Start of Block

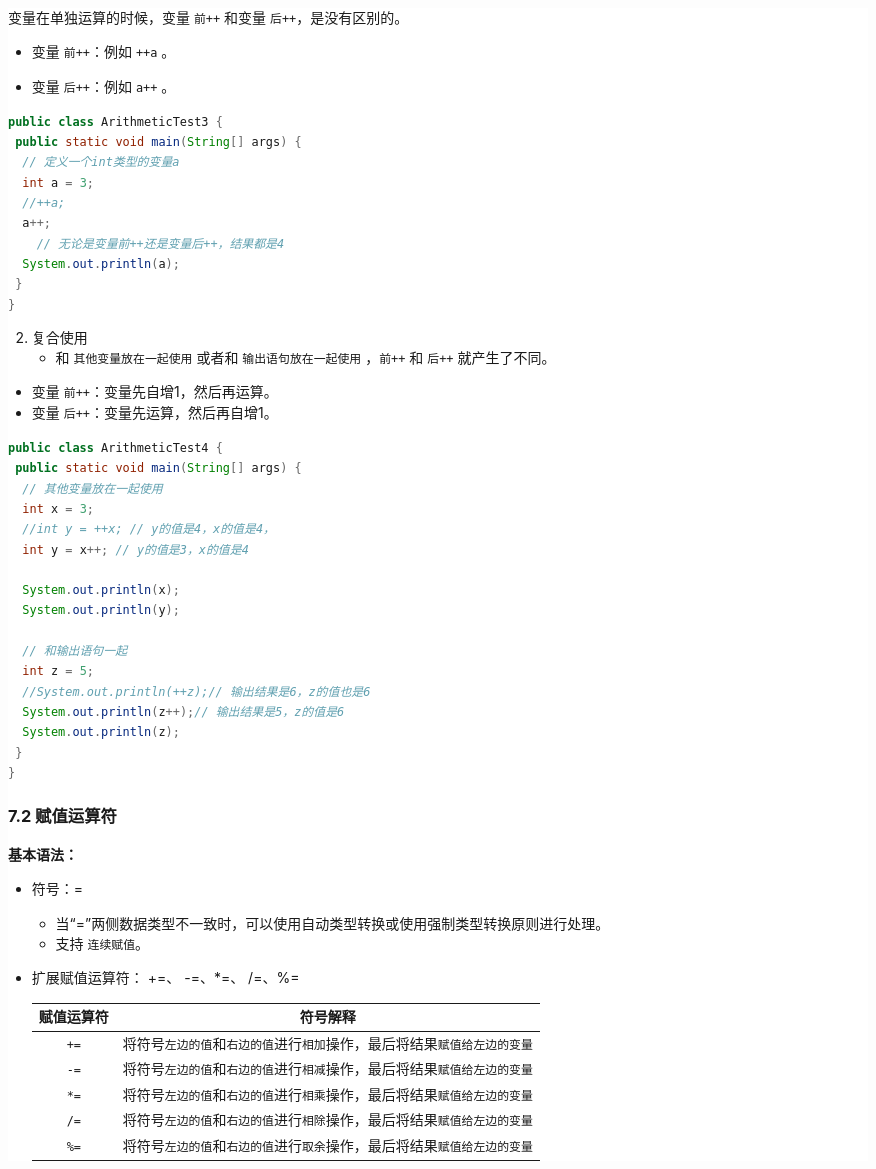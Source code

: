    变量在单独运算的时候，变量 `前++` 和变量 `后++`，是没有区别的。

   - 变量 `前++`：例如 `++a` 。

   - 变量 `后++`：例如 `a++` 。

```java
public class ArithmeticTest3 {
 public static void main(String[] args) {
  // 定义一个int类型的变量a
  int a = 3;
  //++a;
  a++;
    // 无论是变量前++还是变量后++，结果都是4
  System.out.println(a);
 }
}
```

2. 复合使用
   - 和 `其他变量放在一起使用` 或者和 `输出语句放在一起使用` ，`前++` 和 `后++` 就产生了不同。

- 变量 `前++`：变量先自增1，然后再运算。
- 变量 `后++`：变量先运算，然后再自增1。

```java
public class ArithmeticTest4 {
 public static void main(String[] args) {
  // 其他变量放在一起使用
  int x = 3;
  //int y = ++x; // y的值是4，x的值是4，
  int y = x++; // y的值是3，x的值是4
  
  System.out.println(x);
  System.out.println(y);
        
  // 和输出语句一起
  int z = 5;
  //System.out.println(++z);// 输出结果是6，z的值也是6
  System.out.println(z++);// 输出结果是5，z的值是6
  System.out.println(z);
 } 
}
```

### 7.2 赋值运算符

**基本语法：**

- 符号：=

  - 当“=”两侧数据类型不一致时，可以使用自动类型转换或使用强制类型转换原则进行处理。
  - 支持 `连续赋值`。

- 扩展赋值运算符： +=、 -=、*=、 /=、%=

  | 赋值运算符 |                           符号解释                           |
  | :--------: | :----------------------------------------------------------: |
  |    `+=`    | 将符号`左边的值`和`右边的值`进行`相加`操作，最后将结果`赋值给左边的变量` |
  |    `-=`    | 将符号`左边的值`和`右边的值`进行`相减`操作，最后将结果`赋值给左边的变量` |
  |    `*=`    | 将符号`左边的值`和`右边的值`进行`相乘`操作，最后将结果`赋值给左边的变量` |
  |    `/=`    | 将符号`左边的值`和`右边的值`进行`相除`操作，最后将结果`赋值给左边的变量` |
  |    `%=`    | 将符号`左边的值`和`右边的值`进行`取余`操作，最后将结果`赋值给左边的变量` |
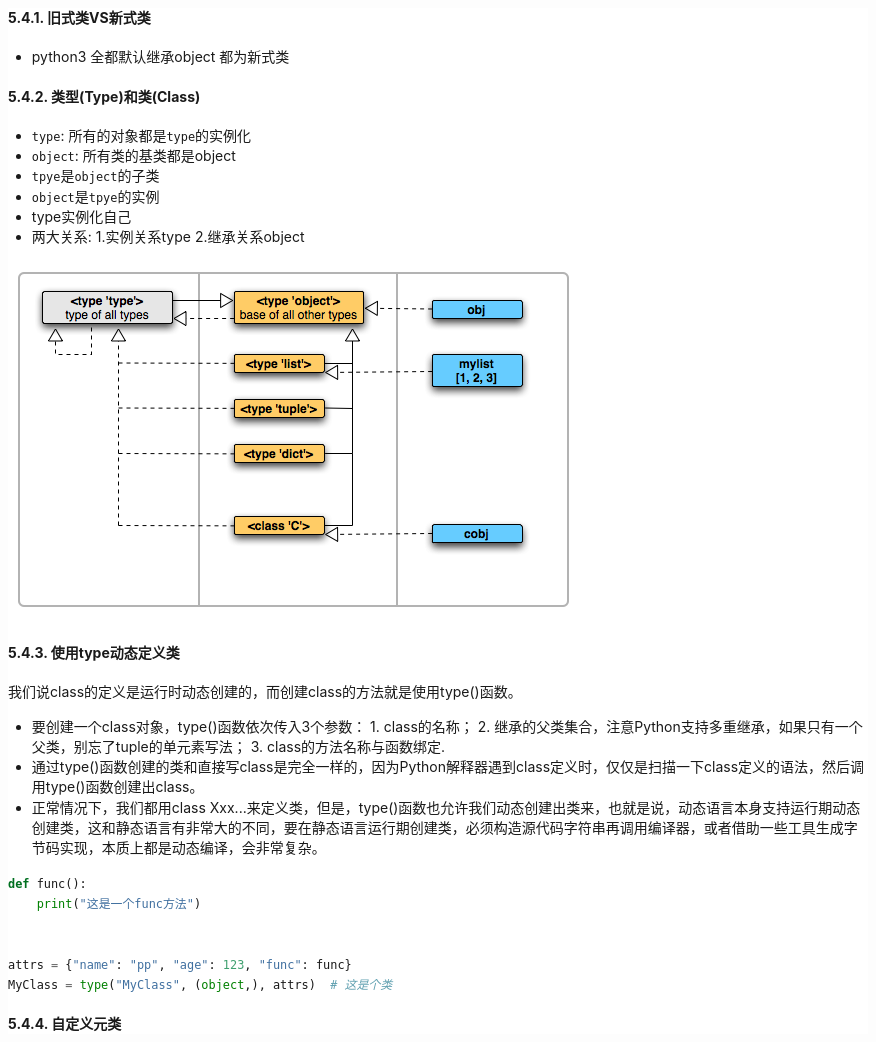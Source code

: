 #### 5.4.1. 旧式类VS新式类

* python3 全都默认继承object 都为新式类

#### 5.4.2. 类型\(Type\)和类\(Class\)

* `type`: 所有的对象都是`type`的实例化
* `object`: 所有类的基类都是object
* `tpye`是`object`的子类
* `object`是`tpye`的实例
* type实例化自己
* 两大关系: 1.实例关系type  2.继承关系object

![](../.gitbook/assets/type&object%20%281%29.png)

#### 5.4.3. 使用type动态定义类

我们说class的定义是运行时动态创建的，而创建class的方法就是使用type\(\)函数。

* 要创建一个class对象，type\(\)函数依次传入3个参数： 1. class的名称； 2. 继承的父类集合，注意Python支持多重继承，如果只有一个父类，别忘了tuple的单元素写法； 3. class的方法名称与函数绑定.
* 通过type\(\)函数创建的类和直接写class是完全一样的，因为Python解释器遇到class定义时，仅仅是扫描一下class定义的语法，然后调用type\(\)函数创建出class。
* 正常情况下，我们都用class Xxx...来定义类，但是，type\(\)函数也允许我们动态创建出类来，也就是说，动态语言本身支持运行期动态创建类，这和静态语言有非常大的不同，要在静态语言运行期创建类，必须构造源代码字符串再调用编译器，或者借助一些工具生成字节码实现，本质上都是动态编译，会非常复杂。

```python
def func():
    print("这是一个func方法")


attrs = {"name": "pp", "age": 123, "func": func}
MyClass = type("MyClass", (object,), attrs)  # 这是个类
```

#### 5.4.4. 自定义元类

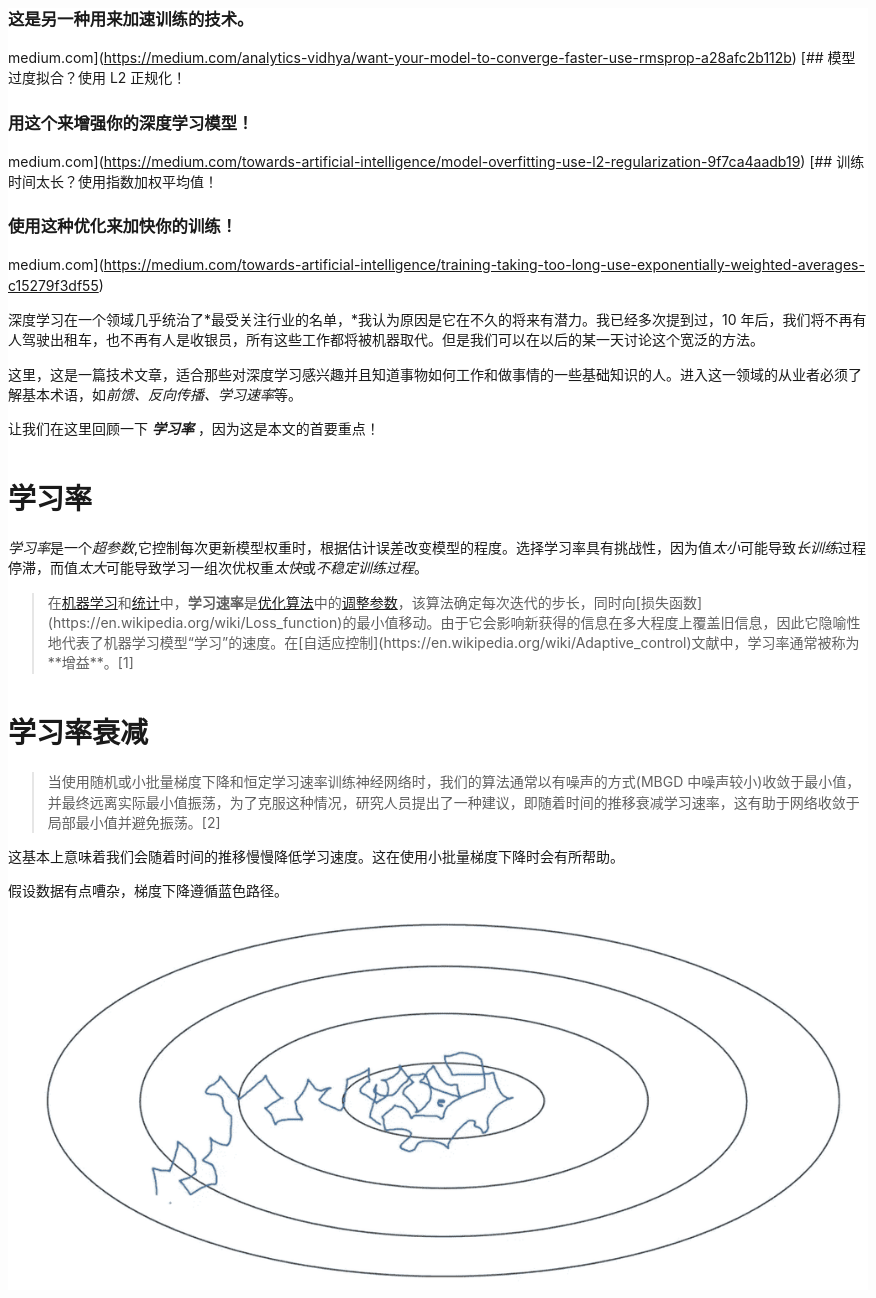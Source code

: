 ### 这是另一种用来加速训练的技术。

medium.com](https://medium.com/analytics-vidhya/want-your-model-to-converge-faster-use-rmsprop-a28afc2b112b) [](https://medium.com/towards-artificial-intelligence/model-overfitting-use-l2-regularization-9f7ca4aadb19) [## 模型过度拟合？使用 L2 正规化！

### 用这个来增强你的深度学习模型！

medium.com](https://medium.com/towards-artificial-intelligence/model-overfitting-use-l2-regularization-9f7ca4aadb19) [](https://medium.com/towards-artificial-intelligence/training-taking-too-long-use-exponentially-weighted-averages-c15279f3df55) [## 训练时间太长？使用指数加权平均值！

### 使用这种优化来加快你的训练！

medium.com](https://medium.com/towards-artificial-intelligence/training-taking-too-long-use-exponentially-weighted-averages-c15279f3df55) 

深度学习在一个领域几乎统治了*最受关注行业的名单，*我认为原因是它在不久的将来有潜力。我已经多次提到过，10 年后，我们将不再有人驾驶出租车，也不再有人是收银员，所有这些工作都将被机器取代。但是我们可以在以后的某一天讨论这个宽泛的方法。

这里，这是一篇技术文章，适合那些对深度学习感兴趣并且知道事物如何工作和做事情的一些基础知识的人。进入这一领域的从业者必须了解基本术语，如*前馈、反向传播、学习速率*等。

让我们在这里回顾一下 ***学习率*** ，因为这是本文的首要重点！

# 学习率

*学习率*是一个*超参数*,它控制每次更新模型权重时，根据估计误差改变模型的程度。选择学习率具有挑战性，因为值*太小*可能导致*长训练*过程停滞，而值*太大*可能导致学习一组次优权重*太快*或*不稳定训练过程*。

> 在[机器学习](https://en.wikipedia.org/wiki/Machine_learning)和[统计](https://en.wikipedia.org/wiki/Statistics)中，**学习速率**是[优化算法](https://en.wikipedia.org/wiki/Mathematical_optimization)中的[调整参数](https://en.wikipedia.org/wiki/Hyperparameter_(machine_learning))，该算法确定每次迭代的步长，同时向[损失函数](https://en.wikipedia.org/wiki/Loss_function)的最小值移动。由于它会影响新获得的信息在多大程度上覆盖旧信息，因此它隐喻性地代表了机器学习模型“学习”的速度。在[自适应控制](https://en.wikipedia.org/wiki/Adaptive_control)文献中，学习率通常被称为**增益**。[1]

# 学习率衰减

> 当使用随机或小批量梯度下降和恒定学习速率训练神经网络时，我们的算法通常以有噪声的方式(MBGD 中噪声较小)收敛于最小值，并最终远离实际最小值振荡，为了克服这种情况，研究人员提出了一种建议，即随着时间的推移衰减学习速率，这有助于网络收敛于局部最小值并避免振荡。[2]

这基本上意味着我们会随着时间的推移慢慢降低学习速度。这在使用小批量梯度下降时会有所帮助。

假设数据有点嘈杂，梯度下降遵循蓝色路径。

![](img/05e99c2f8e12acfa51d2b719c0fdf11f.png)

End of Block

Work request> Determine how many lines in the data include the word "attrs". Answer with that number alone.

Result below> 2